美の達人・橋本日登美さんの

「今目指したい、〝ムード美人〟の作り方」

大人に欲しいのはムードのある美しさ、美人の気配。
今の自分の顔にいちばん映えるメイクを知って、
1日の中にハッとさせるほど素敵に見える多くの瞬間を。

美容ライター

橋本 日登美さん

メイクアップからボディ&スキンケア、美容医療まで幅広いジャンルの記事を担当。最先端のトレンドをわかりやすく、取り入れやすい形で伝えることを信条に、講談社「VOCE」「FRaU」、集英社「Marisol」、宝島社「otona MUSE」「In Red」「リンネル」等、多くの女性誌で執筆をする他、メイクイベントへの出演、メイクアップアーティストの美容書籍の編集や広告リーフレット、リリース制作なども手掛けている。
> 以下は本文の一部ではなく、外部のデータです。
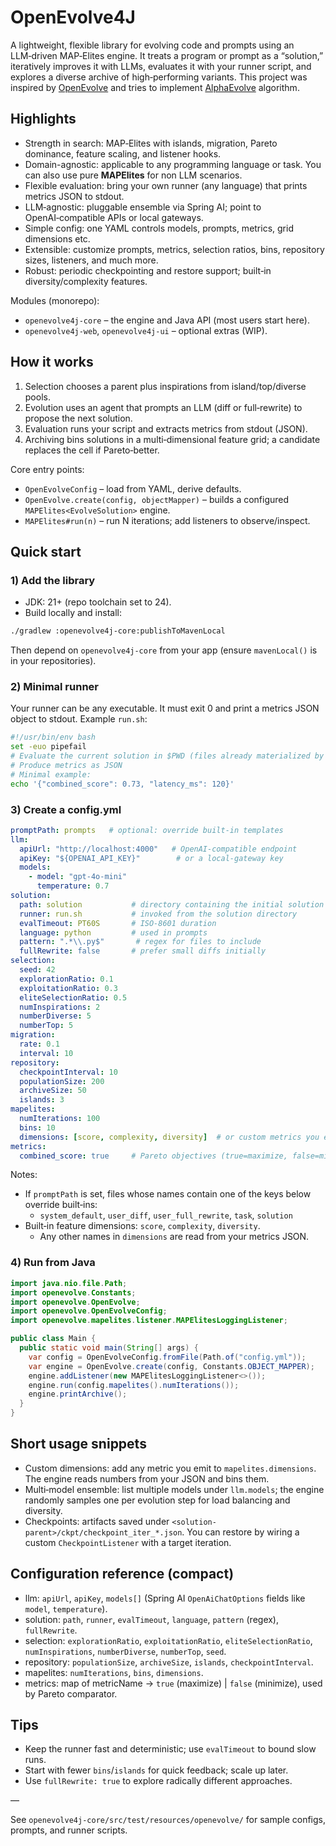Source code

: # OpenEvolve4J

A lightweight, flexible library for evolving code and prompts using an LLM‑driven MAP‑Elites engine. It treats a program or prompt as a “solution,” iteratively improves it with LLMs, evaluates it with your runner script, and explores a diverse archive of high‑performing variants. This project was inspired by [OpenEvolve](https://github.com/codelion/openevolve) and tries to implement [AlphaEvolve](https://arxiv.org/abs/2506.13131) algorithm.

## Highlights

- Strength in search: MAP‑Elites with islands, migration, Pareto dominance, feature scaling, and listener hooks.
- Domain-agnostic: applicable to any programming language or task. You can also use pure **MAPElites** for non LLM scenarios.
- Flexible evaluation: bring your own runner (any language) that prints metrics JSON to stdout.
- LLM‑agnostic: pluggable ensemble via Spring AI; point to OpenAI‑compatible APIs or local gateways.
- Simple config: one YAML controls models, prompts, metrics, grid dimensions etc.
- Extensible: customize prompts, metrics, selection ratios, bins, repository sizes, listeners, and much more.
- Robust: periodic checkpointing and restore support; built‑in diversity/complexity features.

Modules (monorepo):
- `openevolve4j-core` – the engine and Java API (most users start here).
- `openevolve4j-web`, `openevolve4j-ui` – optional extras (WIP).

## How it works

1) Selection chooses a parent plus inspirations from island/top/diverse pools.
2) Evolution uses an agent that prompts an LLM (diff or full‑rewrite) to propose the next solution.
3) Evaluation runs your script and extracts metrics from stdout (JSON).
4) Archiving bins solutions in a multi‑dimensional feature grid; a candidate replaces the cell if Pareto‑better.

Core entry points:
- `OpenEvolveConfig` – load from YAML, derive defaults.
- `OpenEvolve.create(config, objectMapper)` – builds a configured `MAPElites<EvolveSolution>` engine.
- `MAPElites#run(n)` – run N iterations; add listeners to observe/inspect.

## Quick start

### 1) Add the library

- JDK: 21+ (repo toolchain set to 24).
- Build locally and install:

```bash
./gradlew :openevolve4j-core:publishToMavenLocal
```

Then depend on `openevolve4j-core` from your app (ensure `mavenLocal()` is in your repositories).

### 2) Minimal runner

Your runner can be any executable. It must exit 0 and print a metrics JSON object to stdout. Example `run.sh`:

```bash
#!/usr/bin/env bash
set -euo pipefail
# Evaluate the current solution in $PWD (files already materialized by the engine)
# Produce metrics as JSON
# Minimal example:
echo '{"combined_score": 0.73, "latency_ms": 120}'
```

### 3) Create a config.yml

```yaml
promptPath: prompts   # optional: override built-in templates
llm:
  apiUrl: "http://localhost:4000"   # OpenAI-compatible endpoint
  apiKey: "${OPENAI_API_KEY}"        # or a local-gateway key
  models:
    - model: "gpt-4o-mini"
      temperature: 0.7
solution:
  path: solution           # directory containing the initial solution
  runner: run.sh           # invoked from the solution directory
  evalTimeout: PT60S       # ISO-8601 duration
  language: python         # used in prompts
  pattern: ".*\\.py$"       # regex for files to include
  fullRewrite: false       # prefer small diffs initially
selection:
  seed: 42
  explorationRatio: 0.1
  exploitationRatio: 0.3
  eliteSelectionRatio: 0.5
  numInspirations: 2
  numberDiverse: 5
  numberTop: 5
migration:
  rate: 0.1
  interval: 10
repository:
  checkpointInterval: 10
  populationSize: 200
  archiveSize: 50
  islands: 3
mapelites:
  numIterations: 100
  bins: 10
  dimensions: [score, complexity, diversity]  # or custom metrics you emit
metrics:
  combined_score: true     # Pareto objectives (true=maximize, false=minimize)
```

Notes:
- If `promptPath` is set, files whose names contain one of the keys below override built‑ins:
  - `system_default`, `user_diff`, `user_full_rewrite`, `task`, `solution`
- Built‑in feature dimensions: `score`, `complexity`, `diversity`.
  - Any other names in `dimensions` are read from your metrics JSON.

### 4) Run from Java

```java
import java.nio.file.Path;
import openevolve.Constants;
import openevolve.OpenEvolve;
import openevolve.OpenEvolveConfig;
import openevolve.mapelites.listener.MAPElitesLoggingListener;

public class Main {
  public static void main(String[] args) {
    var config = OpenEvolveConfig.fromFile(Path.of("config.yml"));
    var engine = OpenEvolve.create(config, Constants.OBJECT_MAPPER);
    engine.addListener(new MAPElitesLoggingListener<>());
    engine.run(config.mapelites().numIterations());
    engine.printArchive();
  }
}
```

## Short usage snippets

- Custom dimensions: add any metric you emit to `mapelites.dimensions`. The engine reads numbers from your JSON and bins them.
- Multi‑model ensemble: list multiple models under `llm.models`; the engine randomly samples one per evolution step for load balancing and diversity.
- Checkpoints: artifacts saved under `<solution-parent>/ckpt/checkpoint_iter_*.json`. You can restore by wiring a custom `CheckpointListener` with a target iteration.

## Configuration reference (compact)

- llm: `apiUrl`, `apiKey`, `models[]` (Spring AI `OpenAiChatOptions` fields like `model`, `temperature`).
- solution: `path`, `runner`, `evalTimeout`, `language`, `pattern` (regex), `fullRewrite`.
- selection: `explorationRatio`, `exploitationRatio`, `eliteSelectionRatio`, `numInspirations`, `numberDiverse`, `numberTop`, `seed`.
- repository: `populationSize`, `archiveSize`, `islands`, `checkpointInterval`.
- mapelites: `numIterations`, `bins`, `dimensions`.
- metrics: map of metricName -> `true` (maximize) | `false` (minimize), used by Pareto comparator.

## Tips

- Keep the runner fast and deterministic; use `evalTimeout` to bound slow runs.
- Start with fewer `bins`/`islands` for quick feedback; scale up later.
- Use `fullRewrite: true` to explore radically different approaches.

—

See `openevolve4j-core/src/test/resources/openevolve/` for sample configs, prompts, and runner scripts.
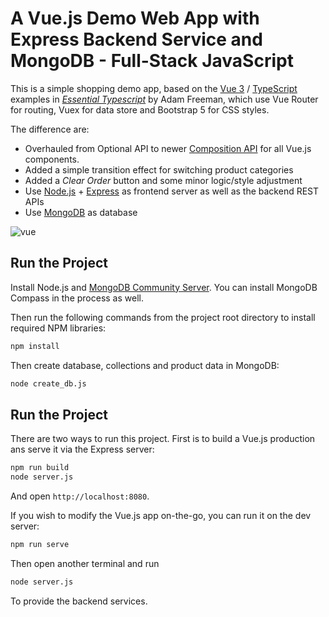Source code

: # A Vue.js Demo Web App with Express Backend Service and MongoDB - Full-Stack JavaScript

This is a simple shopping demo app, based on the [Vue 3](https://vuejs.org/) / [TypeScript](https://www.typescriptlang.org/) examples in [_Essential Typescript_](https://github.com/Apress/essential-typescript-4) by Adam Freeman, which use Vue Router for routing, Vuex for data store and Bootstrap 5 for CSS styles.

The difference are:

* Overhauled from Optional API to newer [Composition API](https://vuejs.org/guide/extras/composition-api-faq.html) for all Vue.js components. 
* Added a simple transition effect for switching product categories
* Added a _Clear Order_ button and some minor logic/style adjustment
* Use [Node.js](https://nodejs.org/en/) + [Express](https://expressjs.com/) as frontend server as well as the backend REST APIs
* Use [MongoDB](https://www.mongodb.com/) as database

![vue](https://user-images.githubusercontent.com/44191076/158605142-f6e01254-a794-4a09-9544-e9435a09e706.png)

## Run the Project

Install Node.js and [MongoDB Community Server](https://www.mongodb.com/try/download/community). You can install MongoDB Compass in the process as well.

Then run the following commands from the project root directory to install required NPM libraries:

```bash
npm install
```

Then create database, collections and product data in MongoDB:

```bash
node create_db.js
```

## Run the Project

There are two ways to run this project. First is to build a Vue.js production ans serve it via the Express server:

```bash
npm run build
node server.js
```

And open ```http://localhost:8080```.

If you wish to modify the Vue.js app on-the-go, you can run it on the dev server:

```bash
npm run serve
```

Then open another terminal and run

```bash
node server.js
```

To provide the backend services.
 美容業界の先輩が「素敵な大人こそ、美しい」と話しているのを聞いた時、すごくいい表現だなと感じたと同時に、美しさを作る素敵さを持った女性って、どんな人なんだろう?と真剣に思案しました。ずっと可愛らしさを持っている人も素敵だし、透明感を損なわない人も、もちろん素敵。そう考えるうちに、素敵さにはいくつものバリエーションがあるけれど、すべてを網羅し、美しさと連動できるのは”ムードのある女性“との結論に至りました。

たとえば、ごく若い子に対し、目がパッチリしていて可愛いね、ということはあっても”ムードがあるね“という褒め方はあまりしません。逆に、大人の女性を褒める時は”ムードがある“と讃えることも多々あれば、言われて喜ぶ人も多いのではないでしょうか。これこそ、大人の美しさを決める、大きな基準です。なぜなら、ムードはメイクと表情の絶妙な調和で生まれるものだから。笑顔が柔らかくなったり、見つめるまなざしに深みが出てきたりする、さまざなな大人の経験を美に昇華してこそ、漂わせることができるからです。

パーツの造作に関わらず、誰にでも生み出すことができるのも大いなる利点。そもそもの目鼻立ちではなく、表情との呼応によって生まれるその特権を活用して、まずは1日の中にムードが溢れる瞬間、すなわち美しく見えるハッとさせる瞬間をできるだけ多く作れるメイクを研究してみませんか。たとえば、ふっと下を向いた時のまぶたの輝きや、仕事をしている真剣な横顔の目尻に見える凛々しいアイラインというように、その時々の顔をより美しく際立たせてくれる、今の自分にいちばん映えるメイクを。

 女性にかける言葉に、ずっと変わらないね、というのがありますが、これは必ずしも褒め言葉ではありません。若いという意味と捉える場合もありますが、むしろ、ずっと同じ=美しさが更新されていないという意味でもあり、本当の理想はキレイになったと言われ続けること。だから、昔の顔に標準を合わせたメイクではなく、今の自分に映えるメイクを知ることはムードのある美人になる第一歩。不思議なことに、ムードで美しさを漂わせていると、いつしかリアルに美しい人として認知されるようになり、美しさが増幅するものです。

ファッションやヘアスタイルなどで憧れの人の真似をしていると、なんとなく感じが似てくるように、見る相手にも自分自身にも感化する。それがムード美人の最大の魅力であり、今目指したい美しさの形です。